Last night, my wife, daughters and I were driving home from a family outing when we happened upon and were stopped at one of the now-common license check/road blocks last night. It was about ten o'clock on a remote stretch of rural Alabama highway. We waited impatiently until it was our turn to meet with our inquisitor. The officer (one of several there on the scene) asked to see my wife's license and proof of auto insurance (while he was obviously surveying the inside of the vehicle to make sure everyone was wearing a seatbelt and that no contraband was evident). As she handed over her license, I asked what was the nature of the stop. The officer responded, "Just making sure the laws are being followed."
Although this may have been the answer I anticipated, it is not the answer
for which I hoped. Being rather "old fashioned" in my concept of "rights and liberty," I had hoped the officer might say that they were looking for some escaped criminal or bank robber, in which case I would have accepted the inconvenience. This officer, however, on this occasion, was not looking for any specific criminal; he was looking instead for someone he could make into a criminal. Now days, everyone is a potential criminal, everyone a suspect. New recruits are taught that it is up to them to discover what laws the public is violating. Of course, they are taught that it is for the good of society.

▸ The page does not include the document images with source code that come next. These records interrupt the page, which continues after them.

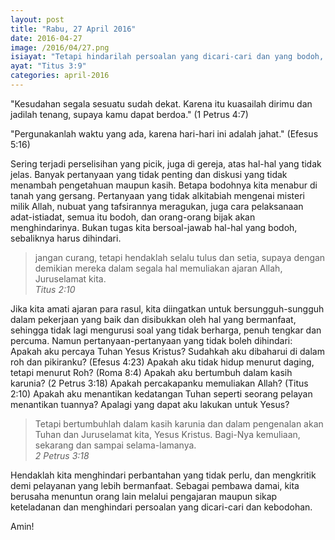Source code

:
 ```yaml
---
layout: post
title: "Rabu, 27 April 2016"
date: 2016-04-27
image: /2016/04/27.png
isiayat: "Tetapi hindarilah persoalan yang dicari-cari dan yang bodoh, persoalan silsilah, percekcokan dan pertengkaran mengenai hukum Taurat, karena semua itu tidak berguna dan sia-sia belaka."
ayat: "Titus 3:9"
categories: april-2016
---
```


"Kesudahan segala sesuatu sudah dekat. Karena itu kuasailah dirimu dan jadilah tenang, supaya kamu dapat berdoa." (1 Petrus 4:7)

"Pergunakanlah waktu yang ada, karena hari-hari ini adalah jahat." (Efesus 5:16)

Sering terjadi perselisihan yang picik, juga di gereja, atas hal-hal yang tidak jelas. Banyak pertanyaan yang tidak penting dan diskusi yang tidak menambah pengetahuan maupun kasih. Betapa bodohnya kita menabur di tanah yang gersang. Pertanyaan yang tidak alkitabiah mengenai misteri milik Allah, nubuat yang tafsirannya meragukan, juga cara pelaksanaan adat-istiadat, semua itu bodoh, dan orang-orang bijak akan menghindarinya. Bukan tugas kita bersoal-jawab hal-hal yang bodoh, sebaliknya harus dihindari.

<blockquote>jangan curang, tetapi hendaklah selalu tulus dan setia, supaya dengan demikian mereka dalam segala hal memuliakan ajaran Allah, Juruselamat kita.
<br /><cite>Titus 2:10</cite></blockquote>

Jika kita amati ajaran para rasul, kita diingatkan untuk bersungguh-sungguh dalam pekerjaan yang baik dan disibukkan oleh hal yang bermanfaat, sehingga tidak lagi mengurusi soal yang tidak berharga, penuh tengkar dan percuma. Namun pertanyaan-pertanyaan yang tidak boleh dihindari: Apakah aku percaya Tuhan Yesus Kristus? Sudahkah aku dibaharui di dalam roh dan pikiranku? (Efesus 4:23) Apakah aku tidak hidup menurut daging, tetapi menurut Roh? (Roma 8:4) Apakah aku bertumbuh dalam kasih karunia? (2 Petrus 3:18) Apakah percakapanku memuliakan Allah? (Titus 2:10) Apakah aku menantikan kedatangan Tuhan seperti seorang pelayan menantikan tuannya? Apalagi yang dapat aku lakukan untuk Yesus?

<blockquote>Tetapi bertumbuhlah dalam kasih karunia dan dalam pengenalan akan Tuhan dan Juruselamat kita, Yesus Kristus. Bagi-Nya kemuliaan, sekarang dan sampai selama-lamanya.
<br /><cite>2 Petrus 3:18</cite></blockquote>

Hendaklah kita menghindari perbantahan yang tidak perlu, dan mengkritik demi pelayanan yang lebih bermanfaat. Sebagai pembawa damai, kita berusaha menuntun orang lain melalui pengajaran maupun sikap keteladanan dan menghindari persoalan yang dicari-cari dan kebodohan.

Amin!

While I searched in the dark for the certificate, the officer circled the vehicle, checking the registration plate, looking at the tread on the tires, and making sure all the lights were working. Sure enough, it was not long before this officer discovered just what kind of criminals we were. Apparently, we did not have our current "proof of insurance" certificate on us (at least we could not find it in the dark). Now comes the part they love. Now they have complete control and you are at their mercy -- and they let you know it. They have discovered what law you are breaking -- you did not produce the certificate upon demand!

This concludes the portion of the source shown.